File Definition Concepts

When are File Definitions required?

For some users, you may never need to use file definitions as all your data will be transferred between databases and non-file based storage means.

File definitions are required for when you need to work with data in files rather than database tables and APIs. Some common use cases for file definitions include:

Working with flat files stored on a local server

This is a perfect example of creating a File System file definition, as it allows you to easily work with flat files stored on the same server as the agent.

Take the following example.

file example

If I wanted to use the data stored in these CSV files, it’s as simple as creating a file definition with the following values:

Field Value Explanation
File Definition Types File System We are working with files stored on the local file system.
Path C:\CSVData This is the folder that contains all the CSV files we’re wanting to query from.
File Format Delimited CSV files are delimited, with a , being the delimiter.
Delimiter , As mentioned previously, this is the value that separates cells in a CSV file.

file definitions

Once this is configured, you can use the file definition as a source in data migrations - each table essentially like a table in a database schema.

file def migraiton

File System

File System File Definitions are used for working with traditional file storage means such as on a server computer’s hard disk.

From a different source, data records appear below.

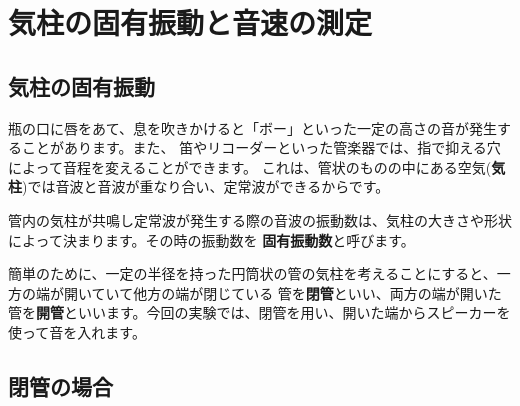 %
%


\section{気柱の固有振動と音速の測定}

\subsection{気柱の固有振動}

瓶の口に唇をあて、息を吹きかけると「ボー」といった一定の高さの音が発生することがあります。また、
笛やリコーダーといった管楽器では、指で抑える穴によって音程を変えることができます。
これは、管状のものの中にある空気({\bf 気柱})では音波と音波が重なり合い、定常波ができるからです。

管内の気柱が共鳴し定常波が発生する際の音波の振動数は、気柱の大きさや形状によって決まります。その時の振動数を
{\bf 固有振動数}と呼びます。

簡単のために、一定の半径を持った円筒状の管の気柱を考えることにすると、一方の端が開いていて他方の端が閉じている
管を{\bf 閉管}といい、両方の端が開いた管を{\bf 開管}といいます。今回の実験では、閉管を用い、開いた端からスピーカーを
使って音を入れます。

\subsection{閉管の場合}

In the cases where you need Data Governor to process files stored on the same host as the agent, you use the File System type.

Azure Blob Folder

Azure Blob Folders are file definitions that can be used to pull files out a folder in an Azure Blob container.

These are used essentially as the “schema” to an Azure Blob Connection.

HDFS/DBFS (Hadoop or Databricks)

When working with big data platforms such as Hadoop and Databricks, there is a need to upload data to the file systems so that the data processing platforms can perform operations and queries on it.

The Hadoop File System and Databricks File System (HDFS/DBFS) file definition type is used to define target connections for data migrations, where the target connection is one of the previously mentioned big data platforms.

Currently HDFS/DBFS File Definitions only support uploading delimited flat files to to the targets. In future releases binary file formats such as Apache Parquet will be supported.